As we get older, we more frequently see changes in the way we sleep. We may become sleepy more early in the day, get up earlier in the morning, and get lower quality sleep overall. On the other hand, waking up often and feeling tired after waking up each day are all symptoms of insomnia and aren’t a normal aspect of aging. Sleep is as essential to your emotional and physical wellbeing as it is for younger people.
When you can get a decent night’s sleep, you’ll reap the following benefits:
- recharge your immune system (helping you better prevent diseases)
- allows your body to repair damage to your cells that happened during the daytime
- will improve your ability to concentrate and allow memories to form effectively
But when you aren’t able to sleep properly, you may be a victim of the following problems:
- risk of falling at night
- excessive drowsiness during daytime hours
- issues with focus and memory
- more likely to fall victim to depression
- breast cancer in women
- gaining weight faster
- higher risk of cardiovascular disease
If you want to take control of your sleeping habits and get better sleep at night, then you must know what the root issues of your sleeping problems are. The tips in this blog post can help seniors figure out their unique sleeping problems, sleep better at night, and live a better life during their waking hours.
Understand Senior Sleeping Patterns
When people get older, their bodies produce lower amounts of growth hormones, which means that over time you’ll find it harder to get more deep sleep. Deep sleep is the rejuvenating part of a good night’s sleep. Unfortunately, this decrease occurs because older adults produce less melatonin, which contributes to waking up more often throughout the night. This is one of the main reasons why older adults are often considered to be “light sleepers.”
Other everyday experiences that seniors have is the desire to sleep early in the evening and wake up early the next morning. And furthermore, seniors will have to sleep longer to get the rest they need or make up for their lack of nighttime sleep by taking naps during daytime hours.
Usually, the above sleeping patterns are considered normal for seniors and do not indicate that there are sleeping problems.
Now let’s take a look at some of the sleeping problems that aren’t related to age.
Sleeping Problems at all Ages
Occasional sleep problems do not necessarily mean that you have a sleeping disorder. However, if any of the following sleeping problems happen to you regularly, then you might be experiencing a sleeping disorder.
- You’re unable to control your emotions
- You rely heavily on sleeping pills or other sleeping aids to fall asleep every night
- You find it difficult to concentrate during daytime
- You find it hard to remain awake when driving, watching tv, or even just sitting still
- You feel irritated and sleepy throughout the day
- You don’t feel rejuvenated after waking up in the morning
- You find it difficult to go back to sleep after being reawakened
- You find it hard to fall asleep even though you feel tired
Figure Out the Underlying Causes
The causes of most sleeping problems are treatable. If you can identify any of the following, then a treatment program can be created for you.

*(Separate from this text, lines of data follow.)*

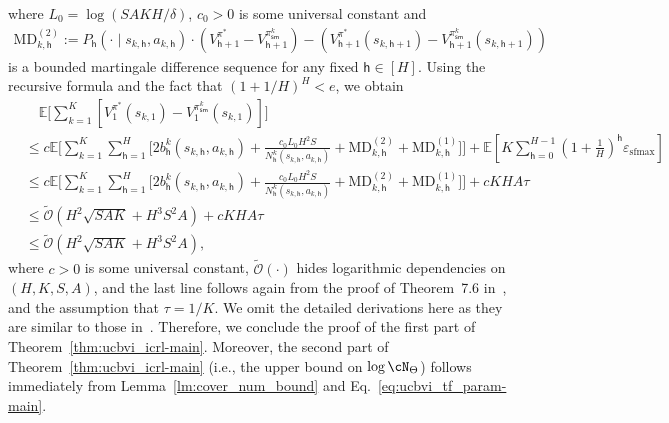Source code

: \documentclass[10pt]{article}
\newcommand{\eps}{\varepsilon}
\newcommand{\<}{\left\langle}
\renewcommand{\>}{\right\rangle}
\newcommand{\E}{\mathbb{E}}
\newcommand{\temp}{{\tau}}
\newcommand{\tcO}{{\tilde{\mathcal O}}}
\newcommand{\state}{{s}}
\newcommand{\action}{{a}}
\newcommand{\plc}{{\pi}}
\newcommand{\optplc}{{\pi^*}}
\newcommand{\Numepi}{{K}}
\newcommand{\horizon}{{H}}
\renewcommand{\horizon}{{H}}
\newcommand{\transit}{{P}}
\newcommand{\bonus}{{b}}
\newcommand{\valuefun}{{V}}
\newcommand{\tfparspace}{{\Theta}}
\newcommand{\Numst}{{S}}
\newcommand{\Numact}{{A}}
\newcommand{\Numvi}{{N}}
\newcommand{\Vfun}{{\valuefun}}
\newcommand{\s}{{\mathsf{sm}}}
\newcommand{\epstemp}{{\eps_{\mathrm{sfmax}}}}
\newcommand{\MD}{{\mathrm{MD}}}
\def\sh{{\mathsf{h}}}
\begin{document}
where $L_0=\log(\Numst\Numact\Numepi\horizon/\delta)$,  $c_0>0$ is some universal constant and 
\begin{align*}
 \MD^{(2)}_{k,\sh}:=\transit_\sh(\cdot\mid\state_{k,\sh},\action_{k,\sh})\cdot(\Vfun_{\sh+1}^\optplc-\Vfun_{\sh+1}^{\plc^k_\s})-  (\Vfun_{\sh+1}^\optplc(\state_{k,\sh+  1})-\Vfun_{\sh+1}^{\plc^k_\s}(\state_{k,\sh+  1})) 
\end{align*} is a bounded martingale difference sequence for any fixed $\sh\in[\horizon]$. Using the recursive formula and the fact that $(1+1/\horizon)^\horizon<e$, we obtain
\begin{align*}
 &\quad \E\Big[ \sum_{k=1}^\Numepi [\Vfun_1^{\optplc}(\state_{k,1})-\Vfun_1^{\plc^k_{\s}}(\state_{k,1})
 ]  \Big]\\
 &\leq c\E\Bigg[\sum_{k=1}^\Numepi\sum_{\sh=1}^\horizon\Big[2\bonus_\sh^k(\state_{k,\sh},\action_{k,\sh})
+
\frac{c_0L_0\horizon^2\Numst}{\Numvi^k_\sh(\state_{k,\sh},\action_{k,\sh})}+\MD^{(2)}_{k,\sh}+\MD^{(1)}_{k,\sh}\Big]\Bigg]+\E[\Numepi\sum_{\sh=0}^{\horizon-1}(1+\frac{1}\horizon)^\sh\epstemp]\\
&\leq c\E\Bigg[\sum_{k=1}^\Numepi\sum_{\sh=1}^\horizon\Big[2\bonus_\sh^k(\state_{k,\sh},\action_{k,\sh})
+
\frac{c_0L_0\horizon^2\Numst}{\Numvi^k_\sh(\state_{k,\sh},\action_{k,\sh})}+\MD^{(2)}_{k,\sh}+\MD^{(1)}_{k,\sh}\Big]\Bigg]+c\Numepi\horizon\Numact\temp\\
&\leq 
\tcO (\horizon^2\sqrt{\Numst\Numact\Numepi}+\horizon^3\Numst^2\Numact)+c\Numepi\horizon\Numact\temp\\
&\leq \tcO(\horizon^2\sqrt{\Numst\Numact\Numepi}+\horizon^3\Numst^2\Numact),
\end{align*} where $c>0$ is some universal constant,  $\tcO(\cdot)$ hides logarithmic dependencies on $(\horizon,\Numepi,\Numst,\Numact)$, and the last line follows again from the proof of Theorem~7.6 in~\cite{agarwal2019reinforcement}, and the assumption that $\temp=1/\Numepi$.
 We omit the detailed derivations here as they are similar to those in~\cite{azar2017minimax,agarwal2019reinforcement}. Therefore, we conclude the proof of the first part of Theorem~\ref{thm:ucbvi_icrl-main}. Moreover,  the second part of Theorem~\ref{thm:ucbvi_icrl-main} (i.e., the upper bound on $\log\cN_{\tfparspace}$) follows immediately from Lemma~\ref{lm:cover_num_bound} and Eq.~\eqref{eq:ucbvi_tf_param-main}.

 
\end{document}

- Your health problems might be interfering with your sleep
- Your medications could be interfering with your sleep
- A recent traumatic experience could be affecting your sleeping patterns
- Do you have a history of chronic worry or anxiety?
- How do you feel emotionally? Do you feel flat or without any hope? Do you experience the symptoms of depression?
- How much stress are you dealing with in your life right now?
11 Habits for Quality Sleeping
- Remove bedroom clocks. Watching these clocks will just fuel your insomnia even more. Also, if your clock produces light, then that will make it even harder.
- Make your bedroom just for sleeping. Don’t work or watch TV in your bedroom. Otherwise, your brain will associate this room with those things, making it harder for you to fall asleep at night.
- Keep your room cool, quiet, and suitably dark. If you wake up frequently and need to use the bathroom, a dark room can be impractical. A simple nightlight and a blindfold can be a simple solution to this predicament.
- Avoid reading from bright electronic devices just before bed.
- Increase your levels of melatonin
- Physical intimacy with your partner can also be conducive to better sleep.
- Don’t rely on sleeping pills and sleep aids. Most sleep aids have undesirable side effects and should not be used long term. These solutions don’t address the root causes of insomnia, and they can even make it worse over the long run.
- Create a relaxing bedtime ritual. Good ideas include relaxation techniques, listening to music, and taking a relaxing bath.
- Go to bed when your body feels like going to bed, even if it’s earlier than what you’re used to.
- Snoring can be a significant impediment to a good night’s sleep. If it’s keeping you awake, try earplugs, creating white noise (such as an electric fan), or keep the bedrooms separated.
- Make your sleep schedule consistent. Consistency is crucial to good sleeping habits. You must go to bed and wake up at the same time every day, including weekends.
If you’ve tried all of the above and find that you’re still not able to sleep well at night, then start keeping a record of your attempts to sleep every night and discuss it with your doctor. Things to write down include when you consume nicotine, alcohol, or caffeine. You’ll also want to write down any recent stressors that you’re going through, as well as your medications, changes in lifestyle, and exercise habits. Afterward, your doctor might send you to a sleep specialist for further help, particularly if the insomnia is having a significant effect on your physical and mental health.